The University of Virginia became the fifth school to rebuff a White House proposal to give universities preferential treatment if they uphold a set of White House demands.
The White House offered the proposal to nine universities last week, asking them to sign on to a list of requirements laid out in a 10-page document in exchange for funds. In declining to sign on to the agreement, Paul G. Mahoney, Virginia’s interim president, said that while the university agreed with many principles outlined in the proposal, it wanted “no special treatment” in funding.
“A contractual arrangement predicating assessment on anything other than merit will undermine the integrity of the vital, sometimes lifesaving, research and further erode confidence in American higher education,” Mr. Mahoney wrote in a note to Linda McMahon, the education secretary, and two other administration officials.
Mr.

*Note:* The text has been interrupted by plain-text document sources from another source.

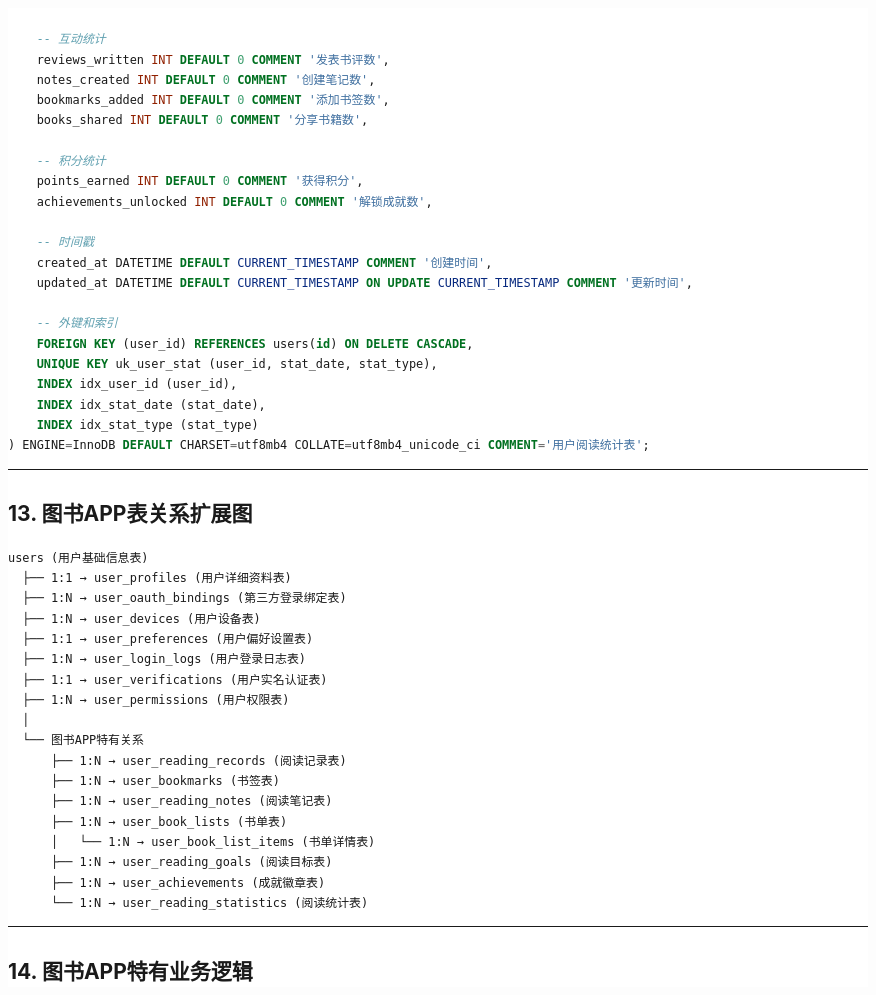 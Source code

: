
 ```sql

    -- 互动统计
    reviews_written INT DEFAULT 0 COMMENT '发表书评数',
    notes_created INT DEFAULT 0 COMMENT '创建笔记数',
    bookmarks_added INT DEFAULT 0 COMMENT '添加书签数',
    books_shared INT DEFAULT 0 COMMENT '分享书籍数',

    -- 积分统计
    points_earned INT DEFAULT 0 COMMENT '获得积分',
    achievements_unlocked INT DEFAULT 0 COMMENT '解锁成就数',

    -- 时间戳
    created_at DATETIME DEFAULT CURRENT_TIMESTAMP COMMENT '创建时间',
    updated_at DATETIME DEFAULT CURRENT_TIMESTAMP ON UPDATE CURRENT_TIMESTAMP COMMENT '更新时间',

    -- 外键和索引
    FOREIGN KEY (user_id) REFERENCES users(id) ON DELETE CASCADE,
    UNIQUE KEY uk_user_stat (user_id, stat_date, stat_type),
    INDEX idx_user_id (user_id),
    INDEX idx_stat_date (stat_date),
    INDEX idx_stat_type (stat_type)
) ENGINE=InnoDB DEFAULT CHARSET=utf8mb4 COLLATE=utf8mb4_unicode_ci COMMENT='用户阅读统计表';
```

---

## 13. 图书APP表关系扩展图

```
users (用户基础信息表)
  ├── 1:1 → user_profiles (用户详细资料表)
  ├── 1:N → user_oauth_bindings (第三方登录绑定表)
  ├── 1:N → user_devices (用户设备表)
  ├── 1:1 → user_preferences (用户偏好设置表)
  ├── 1:N → user_login_logs (用户登录日志表)
  ├── 1:1 → user_verifications (用户实名认证表)
  ├── 1:N → user_permissions (用户权限表)
  │
  └── 图书APP特有关系
      ├── 1:N → user_reading_records (阅读记录表)
      ├── 1:N → user_bookmarks (书签表)
      ├── 1:N → user_reading_notes (阅读笔记表)
      ├── 1:N → user_book_lists (书单表)
      │   └── 1:N → user_book_list_items (书单详情表)
      ├── 1:N → user_reading_goals (阅读目标表)
      ├── 1:N → user_achievements (成就徽章表)
      └── 1:N → user_reading_statistics (阅读统计表)
```

---

## 14. 图书APP特有业务逻辑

Mahoney’s announcement, which also went out to the campus community late Friday afternoon, followed similar decisions in the past week by other schools that received the government’s offer, including M.I.T., Brown University, the University of Pennsylvania and the University of Southern California.
Several university leaders who said they agreed with some provisions in the document seemed to be more put off by the “carrot” in the agreement — the special funding considerations.
They voiced concerns that it set up an illegal two-tiered system for doling out federal funding, allowing schools that signed on to the deal to escape merit-based consideration in federal grants.